--- Supplied material Enclosed Below ---

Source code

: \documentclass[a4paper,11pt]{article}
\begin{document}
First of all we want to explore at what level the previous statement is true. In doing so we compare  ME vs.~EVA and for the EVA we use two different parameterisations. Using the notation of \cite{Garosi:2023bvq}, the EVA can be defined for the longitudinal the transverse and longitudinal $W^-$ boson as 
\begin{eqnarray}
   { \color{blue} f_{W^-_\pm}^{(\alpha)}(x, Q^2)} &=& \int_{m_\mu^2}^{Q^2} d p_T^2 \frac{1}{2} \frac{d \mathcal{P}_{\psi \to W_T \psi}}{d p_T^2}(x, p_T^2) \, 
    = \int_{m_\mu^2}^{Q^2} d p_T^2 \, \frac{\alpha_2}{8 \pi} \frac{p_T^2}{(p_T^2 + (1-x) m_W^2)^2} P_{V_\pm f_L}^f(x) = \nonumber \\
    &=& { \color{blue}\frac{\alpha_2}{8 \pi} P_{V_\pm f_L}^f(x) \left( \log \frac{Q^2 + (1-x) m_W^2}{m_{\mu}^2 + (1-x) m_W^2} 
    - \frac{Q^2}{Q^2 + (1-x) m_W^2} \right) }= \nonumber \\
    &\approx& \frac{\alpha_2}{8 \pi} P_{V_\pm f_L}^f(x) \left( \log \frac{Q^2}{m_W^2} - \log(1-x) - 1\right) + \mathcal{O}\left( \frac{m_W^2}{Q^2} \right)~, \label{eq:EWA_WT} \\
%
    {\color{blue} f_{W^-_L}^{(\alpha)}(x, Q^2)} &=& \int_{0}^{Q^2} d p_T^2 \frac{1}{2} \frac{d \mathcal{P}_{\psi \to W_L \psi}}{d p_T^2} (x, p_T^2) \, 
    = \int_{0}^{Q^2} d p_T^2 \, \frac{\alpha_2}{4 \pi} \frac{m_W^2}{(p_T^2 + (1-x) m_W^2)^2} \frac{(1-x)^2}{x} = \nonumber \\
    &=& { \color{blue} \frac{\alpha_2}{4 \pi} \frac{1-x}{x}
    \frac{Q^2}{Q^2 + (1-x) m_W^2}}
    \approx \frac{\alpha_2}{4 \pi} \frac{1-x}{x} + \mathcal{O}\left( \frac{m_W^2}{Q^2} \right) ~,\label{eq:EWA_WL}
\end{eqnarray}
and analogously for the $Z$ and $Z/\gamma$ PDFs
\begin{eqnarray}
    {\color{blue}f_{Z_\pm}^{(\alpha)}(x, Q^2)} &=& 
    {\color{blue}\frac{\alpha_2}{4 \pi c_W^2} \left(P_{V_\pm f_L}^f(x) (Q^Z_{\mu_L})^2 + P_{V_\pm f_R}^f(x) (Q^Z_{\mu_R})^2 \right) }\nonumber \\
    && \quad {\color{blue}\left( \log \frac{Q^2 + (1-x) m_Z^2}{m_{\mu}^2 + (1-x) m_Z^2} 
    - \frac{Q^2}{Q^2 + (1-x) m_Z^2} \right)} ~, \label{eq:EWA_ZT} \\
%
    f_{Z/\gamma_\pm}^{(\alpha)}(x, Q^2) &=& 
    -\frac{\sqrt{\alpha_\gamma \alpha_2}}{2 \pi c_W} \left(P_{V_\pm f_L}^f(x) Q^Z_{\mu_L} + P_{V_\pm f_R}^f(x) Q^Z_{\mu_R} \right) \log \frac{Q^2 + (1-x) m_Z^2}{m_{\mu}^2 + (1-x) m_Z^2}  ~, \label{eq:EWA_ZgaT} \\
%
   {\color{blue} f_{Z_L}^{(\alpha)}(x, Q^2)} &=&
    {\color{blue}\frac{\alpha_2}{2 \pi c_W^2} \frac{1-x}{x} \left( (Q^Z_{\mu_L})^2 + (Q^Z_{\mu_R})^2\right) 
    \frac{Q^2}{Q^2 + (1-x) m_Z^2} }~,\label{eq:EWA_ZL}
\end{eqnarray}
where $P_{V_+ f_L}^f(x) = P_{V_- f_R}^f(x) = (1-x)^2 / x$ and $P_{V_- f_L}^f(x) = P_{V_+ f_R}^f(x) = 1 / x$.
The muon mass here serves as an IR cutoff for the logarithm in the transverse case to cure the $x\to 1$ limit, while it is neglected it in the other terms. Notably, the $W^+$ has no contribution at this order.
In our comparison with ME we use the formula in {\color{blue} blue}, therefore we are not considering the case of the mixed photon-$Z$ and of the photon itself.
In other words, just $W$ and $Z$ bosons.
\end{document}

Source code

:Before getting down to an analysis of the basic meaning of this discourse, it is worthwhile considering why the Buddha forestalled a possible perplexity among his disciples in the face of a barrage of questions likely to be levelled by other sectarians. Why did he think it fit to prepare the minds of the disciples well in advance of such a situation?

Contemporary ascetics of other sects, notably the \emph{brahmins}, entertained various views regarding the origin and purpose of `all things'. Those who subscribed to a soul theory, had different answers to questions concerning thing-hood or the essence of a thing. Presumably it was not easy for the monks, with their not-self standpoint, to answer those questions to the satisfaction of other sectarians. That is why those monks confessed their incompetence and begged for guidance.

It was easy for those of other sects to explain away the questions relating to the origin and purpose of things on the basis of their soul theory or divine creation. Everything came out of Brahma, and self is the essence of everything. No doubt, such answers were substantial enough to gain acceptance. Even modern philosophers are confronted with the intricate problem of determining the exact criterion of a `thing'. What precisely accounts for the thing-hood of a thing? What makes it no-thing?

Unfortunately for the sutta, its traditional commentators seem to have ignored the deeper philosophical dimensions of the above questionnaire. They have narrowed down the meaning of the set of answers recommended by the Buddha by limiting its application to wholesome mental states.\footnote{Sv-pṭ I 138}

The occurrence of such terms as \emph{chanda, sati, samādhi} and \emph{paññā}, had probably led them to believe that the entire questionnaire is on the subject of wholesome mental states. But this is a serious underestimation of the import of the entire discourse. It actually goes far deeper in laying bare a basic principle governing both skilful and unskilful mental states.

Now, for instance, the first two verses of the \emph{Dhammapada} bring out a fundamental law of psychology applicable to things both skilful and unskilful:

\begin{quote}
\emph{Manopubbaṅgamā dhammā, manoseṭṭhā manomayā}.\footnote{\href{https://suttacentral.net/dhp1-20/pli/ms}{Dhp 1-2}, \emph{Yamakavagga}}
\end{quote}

--- End of Enclosed Supplied material ---

[What you have to do]: Lines from the records above that hold "approx" are the ones to list.

[Answer section]:
    &\approx& \frac{\alpha_2}{8 \pi} P_{V_\pm f_L}^f(x) \left( \log \frac{Q^2}{m_W^2} - \log(1-x) - 1\right) + \mathcal{O}\left( \frac{m_W^2}{Q^2} \right)~, \label{eq:EWA_WT} \\
    \approx \frac{\alpha_2}{4 \pi} \frac{1-x}{x} + \mathcal{O}\left( \frac{m_W^2}{Q^2} \right) ~,\label{eq:EWA_WL}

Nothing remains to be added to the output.